Since "Escape from Ethereum", discussions about MakerDAO have been ongoing.

Maker is the oldest DAO, with an annual revenue of 142+ million US dollars and project expenses of 44+ million US dollars. At this scale, MakerDAO has been struggling with coordination issues for many years.

In order to solve the governance problem in the MakerDAO ecosystem, this veteran DeFi project announced that it will use the Endgame project. This move has caused dissatisfaction among a group of VCs, including a16z, who sold all their tokens.

On September 1st, MakerDAO founder Rune Christensen published an article titled "Exploring the Branch of Solana Codebase for NewChain," which caused a huge stir. Ethereum founder Vitalik sold 500 MKR worth approximately $581,000 the next day and exchanged it for 350 ETH, leading to a lot of talk about MakerDAO "leaving Ethereum" and "offending Vitalik."

Related reading: ""Offending" Vitalik? What is the future of MakerDAO?"

The encryption community has various speculations about the future direction of MakerDAO.

Today, during the TOKEN2049 conference in Singapore, BlockBeats exclusively interviewed Rune Christensen, the founder of MakerDAO. We can explore some of the stories behind MakerDAO's governance and public chain disputes from the interview.

Through Endgame, MakerDAO seems to have found the answer

On August 7th, Rune, co-founder of MakerDAO, introduced the upgrade of DAI and MKR to a unified brand on Twitter. The temporary codes are: NewStable (NST) and NewGovToken (NGT), as well as all key elements of the Maker Endgame.

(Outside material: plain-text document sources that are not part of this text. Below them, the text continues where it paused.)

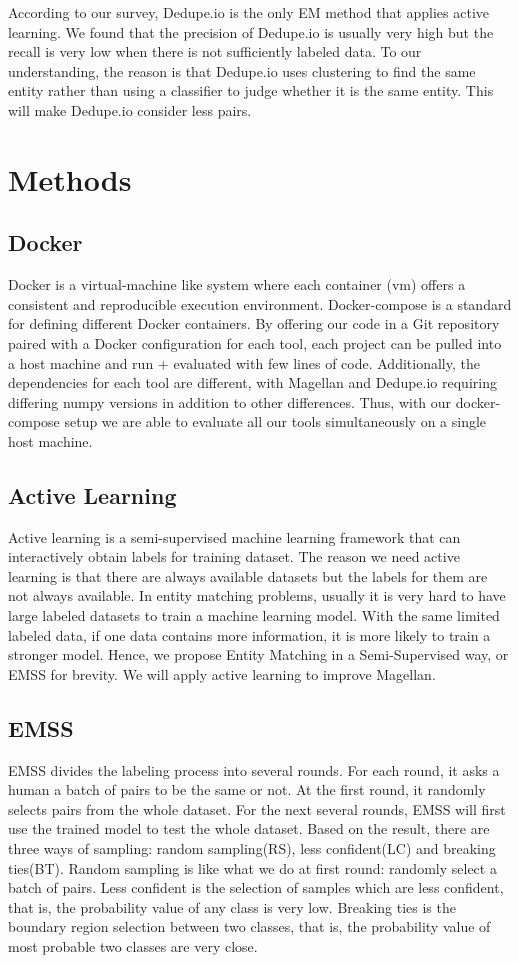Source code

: \documentclass[letterpaper,twocolumn,10pt]{article}
\begin{document}
According to our survey, Dedupe.io is the only EM method that applies active learning. We found that the precision of Dedupe.io is usually very high but the recall is very low when there is not sufficiently labeled data. To our understanding, the reason is that Dedupe.io uses clustering to find the same entity rather than using a classifier to judge whether it is the same entity. This will make Dedupe.io consider less pairs. 

\section{Methods}

\subsection{Docker}
Docker is a virtual-machine like system where each container (vm) offers a consistent and reproducible execution environment. Docker-compose is a standard for defining different Docker containers. By offering our code in a Git repository paired with a Docker configuration for each tool, each project can be pulled into a host machine and run + evaluated with few lines of code. Additionally, the dependencies for each tool are different, with  Magellan and Dedupe.io requiring differing numpy versions in addition to other differences. Thus, with our docker-compose setup we are able to evaluate all our tools simultaneously on a single host machine.

\subsection{Active Learning}
Active learning is a semi-supervised machine learning framework that can interactively obtain labels for training dataset. The reason we need active learning is that there are always available datasets but the labels for them are not always available. In entity matching problems, usually it is very hard to have large labeled datasets to train a machine learning model. With the same limited labeled data, if one data contains more information, it is more likely to train a stronger model. Hence, we propose Entity Matching in a Semi-Supervised way, or EMSS for brevity. We will apply active learning to improve Magellan. 

\subsection{EMSS}
EMSS divides the labeling process into several rounds. For each round, it asks a human a batch of pairs to be the same or not. At the first round, it randomly selects pairs from the whole dataset. For the next several rounds, EMSS will first use the trained model to test the whole dataset. Based on the result, there are three ways of sampling: random sampling(RS), less confident(LC) and breaking ties(BT). Random sampling is like what we do at first round: randomly select a batch of pairs. Less confident is the selection of samples which are less confident, that is, the probability value of any class is very low. Breaking ties is the boundary region selection between two classes, that is, the probability value of most probable two classes are very close.
\end{document}
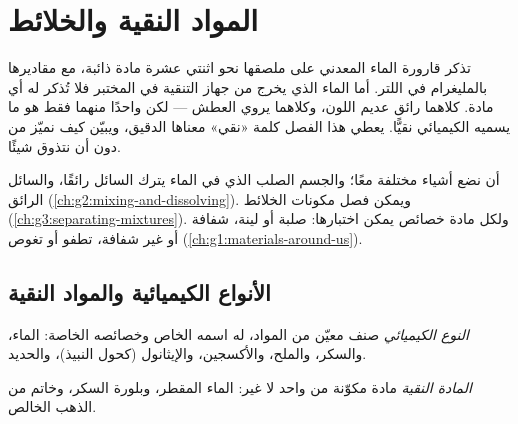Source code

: \chapter{المواد النقية والخلائط}\label{ch:g6:pure-substances-and-mixtures}

تذكر قارورة الماء المعدني على ملصقها نحو اثنتي عشرة مادة ذائبة، مع
مقاديرها بالمليغرام في اللتر. أما الماء الذي يخرج من جهاز التنقية في
المختبر فلا تُذكر له أي مادة. كلاهما رائق عديم اللون، وكلاهما يروي
العطش --- لكن واحدًا منهما فقط هو ما يسميه الكيميائي نقيًّا. يعطي هذا الفصل
كلمة «نقي» معناها الدقيق، ويبيّن كيف نميّز  من 
دون أن نتذوق شيئًا.

\begin{recall}
 أن نضع أشياء مختلفة معًا؛ والجسم الصلب الذي  في الماء يترك
السائل رائقًا، والسائل الرائق 
(\cref{ch:g2:mixing-and-dissolving}). ويمكن فصل مكونات الخلائط
   
(\cref{ch:g3:separating-mixtures}). ولكل مادة خصائص يمكن اختبارها:
صلبة أو لينة، شفافة أو غير شفافة، تطفو أو تغوص
(\cref{ch:g1:materials-around-us}).
\end{recall}

\section{الأنواع الكيميائية والمواد النقية}

\begin{definition}\label{def:g6:pure-substances-and-mixtures:species}
\emph{النوع الكيميائي} صنف معيّن من المواد، له اسمه
الخاص وخصائصه الخاصة: الماء، والسكر، والملح، والأكسجين، والإيثانول
(كحول النبيذ)، والحديد.
\end{definition}

\begin{definition}\label{def:g6:pure-substances-and-mixtures:pure-substance}
\emph{المادة النقية} مادة مكوّنة من  واحد
لا غير: الماء المقطر، وبلورة السكر، وخاتم من الذهب الخالص.
\end{definition}

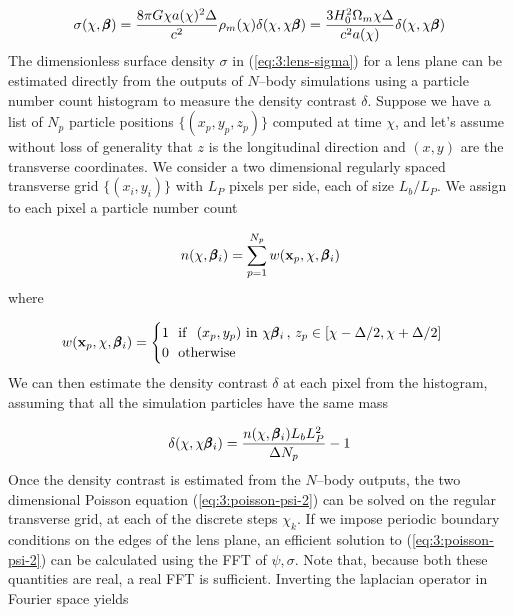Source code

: \begin{equation}
\label{eq:3:lens-sigma}
\sigma(\chi,\pmb{\beta}) = \frac{8\pi G \chi a(\chi)^2\Delta}{c^2}\rho_m(\chi)\delta(\chi,\chi\pmb{\beta}) = \frac{3H_0^2\Omega_m\chi\Delta}{c^2 a(\chi)}\delta(\chi,\chi\pmb{\beta})
\end{equation}
%
The dimensionless surface density $\sigma$ in (\ref{eq:3:lens-sigma}) for a lens plane can be estimated directly from the outputs of $N$--body simulations using a particle number count histogram to measure the density contrast $\delta$. Suppose we have a list of $N_p$ particle positions $\{(x_p,y_p,z_p)\}$ computed at time $\chi$, and let's assume without loss of generality that $z$ is the longitudinal direction and $(x,y)$ are the transverse coordinates. We consider a two dimensional regularly spaced transverse grid $\{(x_i,y_i)\}$ with $L_P$ pixels per side, each of size $L_b/L_P$. We assign to each pixel a particle number count

\begin{equation}
\label{eq:3:number-hist}
n(\chi, \pmb{\beta}_i) = \sum_{p=1}^{N_p}w(\mathbf{x}_p,\chi,\pmb{\beta}_i)
\end{equation}  
%
where 

\begin{equation}
\label{eq:3:number-kernel}
w(\mathbf{x}_p,\chi,\pmb{\beta}_i) = 
\begin{cases}
1 \,\,\,\, {\rm if} \,\,\,\, (x_p,y_p) \,\, {\rm in} \,\, \chi\pmb{\beta}_i \, , \, z_p\in [\chi-\Delta/2,\chi+\Delta/2] \\
0 \,\,\,\, {\rm otherwise}
\end{cases}
\end{equation}
%
We can then estimate the density contrast $\delta$ at each pixel from the histogram, assuming that all the simulation particles have the same mass

\begin{equation}
\label{eq:3:delta-hist}
\delta(\chi,\chi\pmb{\beta}_i) = \frac{n(\chi,\pmb{\beta}_i)L_bL_P^2 }{\Delta N_p} - 1
\end{equation}
%
Once the density contrast is estimated from the $N$--body outputs, the two dimensional Poisson equation (\ref{eq:3:poisson-psi-2}) can be solved on the regular transverse grid, at each of the discrete steps $\chi_k$. If we impose periodic boundary conditions on the edges of the lens plane, an efficient solution to (\ref{eq:3:poisson-psi-2}) can be calculated using the FFT of $\psi,\sigma$. Note that, because both these quantities are real, a real FFT is sufficient. Inverting the laplacian operator in Fourier space yields

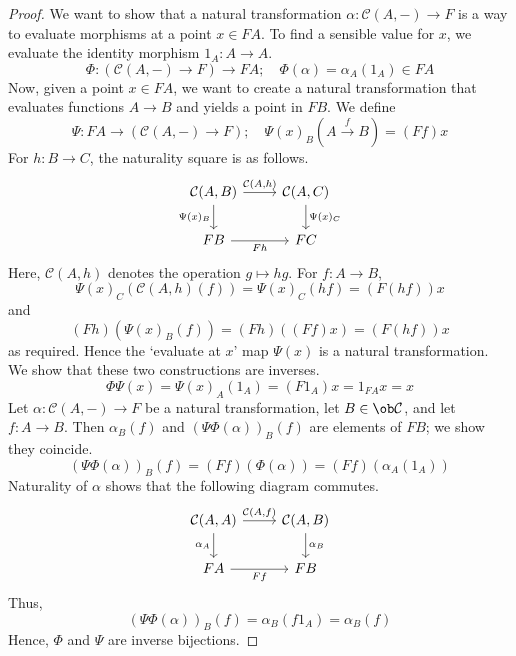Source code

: \begin{proof}
    We want to show that a natural transformation \( \alpha : \mathcal C(A, -) \to F \) is a way to evaluate morphisms at a point \( x \in F A \).
    To find a sensible value for \( x \), we evaluate the identity morphism \( 1_A : A \to A \).
    \[ \Phi : (\mathcal C(A, -) \to F) \to F A;\quad \Phi(\alpha) = \alpha_A(1_A) \in F A \]
    Now, given a point \( x \in F A \), we want to create a natural transformation that evaluates functions \( A \to B \) and yields a point in \( F B \).
    We define
    \[ \Psi : F A \to (\mathcal C(A, -) \to F);\quad \Psi(x)_B(A \xrightarrow f B) = (F f)x \]
    For \( h : B \to C \), the naturality square is as follows.
    \[\begin{tikzcd}
        {\mathcal C(A, B)} & {\mathcal C(A, C)} \\
        FB & FC
        \arrow["{\mathcal C(A, h)}", from=1-1, to=1-2]
        \arrow["{\Psi(x)_C}", from=1-2, to=2-2]
        \arrow["{\Psi(x)_B}"', from=1-1, to=2-1]
        \arrow["Fh"', from=2-1, to=2-2]
    \end{tikzcd}\]
    Here, \( \mathcal C(A, h) \) denotes the operation \( g \mapsto hg \).
    For \( f : A \to B \),
    \[ \Psi(x)_C(\mathcal C(A, h)(f)) = \Psi(x)_C (hf) = (F (hf))x \]
    and
    \[ (Fh)(\Psi(x)_B(f)) = (Fh)((Ff)x) = (F (hf))x \]
    as required.
    Hence the `evaluate at \( x \)' map \( \Psi(x) \) is a natural transformation.
    We show that these two constructions are inverses.
    \[ \Phi \Psi(x) = \Psi(x)_A (1_A) = (F 1_A) x = 1_{F A} x = x \]
    Let \( \alpha : \mathcal C(A, -) \to F \) be a natural transformation, let \( B \in \ob \mathcal C \), and let \( f : A \to B \).
    Then \( \alpha_B(f) \) and \( (\Psi \Phi(\alpha))_B (f) \) are elements of \( F B \); we show they coincide.
    \[ (\Psi \Phi(\alpha))_B (f) = (F f) (\Phi(\alpha)) = (F f) (\alpha_A (1_A)) \]
    Naturality of \( \alpha \) shows that the following diagram commutes.
    \[\begin{tikzcd}
        {\mathcal C(A, A)} & {\mathcal C(A, B)} \\
        FA & FB
        \arrow["{\mathcal C(A, f)}", from=1-1, to=1-2]
        \arrow["{\alpha_B}", from=1-2, to=2-2]
        \arrow["{\alpha_A}"', from=1-1, to=2-1]
        \arrow["Ff"', from=2-1, to=2-2]
    \end{tikzcd}\]
    Thus,
    \[ (\Psi \Phi(\alpha))_B (f) = \alpha_B (f 1_A) = \alpha_B (f) \]
    Hence, \( \Phi \) and \( \Psi \) are inverse bijections.
\end{proof}
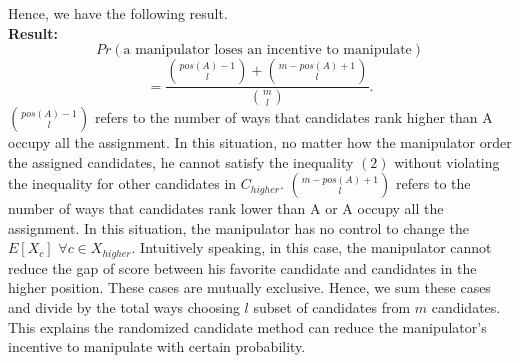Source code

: \documentclass[letterpaper]{article} %
\begin{document}
Hence, we have the following result.\\
\textbf{Result:}
$$Pr(\text{a manipulator loses an incentive to manipulate})$$
\begin{equation}
 = \frac{\binom{pos(A)-1}{l}+\binom{m-pos(A)+1}{l}}{\binom{m}{l}}.
\end{equation}
$\binom{pos(A)-1}{l}$ refers to the number of ways that candidates rank higher than A occupy all the assignment. In this situation, no matter how the manipulator order the assigned candidates, he cannot satisfy the inequality $(2)$ without violating the inequality for other candidates in $C_{higher}$.
$\binom{m-pos(A)+1}{l}$ refers to the number of ways that candidates rank lower than A or A occupy all the assignment. In this situation, the manipulator has no control to change the $E[X_c]$ $\forall c \in X_{higher}$. Intuitively speaking, in this case, the manipulator cannot reduce the gap of score between his favorite candidate and candidates in the higher position. These cases are mutually exclusive. Hence, we sum these cases and divide by the total ways choosing $l$ subset of candidates from $m$ candidates. This explains the randomized candidate method can reduce the manipulator’s incentive to manipulate with certain probability. 
\end{document}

Endgame is the actual implementation of Alignment Engineering for the Maker ecosystem, and will develop the ecosystem in four main areas in the short term. Each will be gradually implemented over approximately one year. Previously, Dai and Maker were separate brands, and so were their user bases. MakerDAO hopes to change this by creating a new unified brand, which will bring more consistency between users and governance.

The most important thing is that DAI and MKR will continue to exist! Upgrading is an option. The new unified brand will focus on making it as easy as possible for people to start using stablecoin products, DAOs, or both.

The temporary codes are: NewStable(NST) and NewGovToken(NGT). The revaluation of upgrading MKR to NGT is 1:12000. NST will be able to mine NGT tokens.

Other than that, subDAO is undoubtedly the biggest feature of Endgame. After all, one problem that any cryptocurrency project cannot avoid is community governance. MakerDAO clearly has a deep understanding and experience with this issue. Rune believes that in order to govern the community well, it is necessary to "simplify complexity" and divide the complex system into various subsystems, which is exactly what Endgame aims to achieve.

Related reading: "Merging Dai and Mkr users: MakerDAO's brand reshaping after Dai deposit rate rises to 8%".

Avoiding Two Extremes in MakerDAO Governance

BlockBeats: Many venture capitalists, including Vitalik, have different opinions on the vision of Endgame. However, your continuous purchase of MKR in the past few months is showing confidence to the outside world. What is your opinion on Endgame?

Rune: In our ecosystem, there were many large MKR holders who had institutional-level transactions with the Foundation many years ago. I believe their motivation was based on the fundamental way investors work, which is to get a good deal and then exit. But now we have a new group of institutional MKR holders who are trading in the market, and this is a completely different situation. They are true believers in the system.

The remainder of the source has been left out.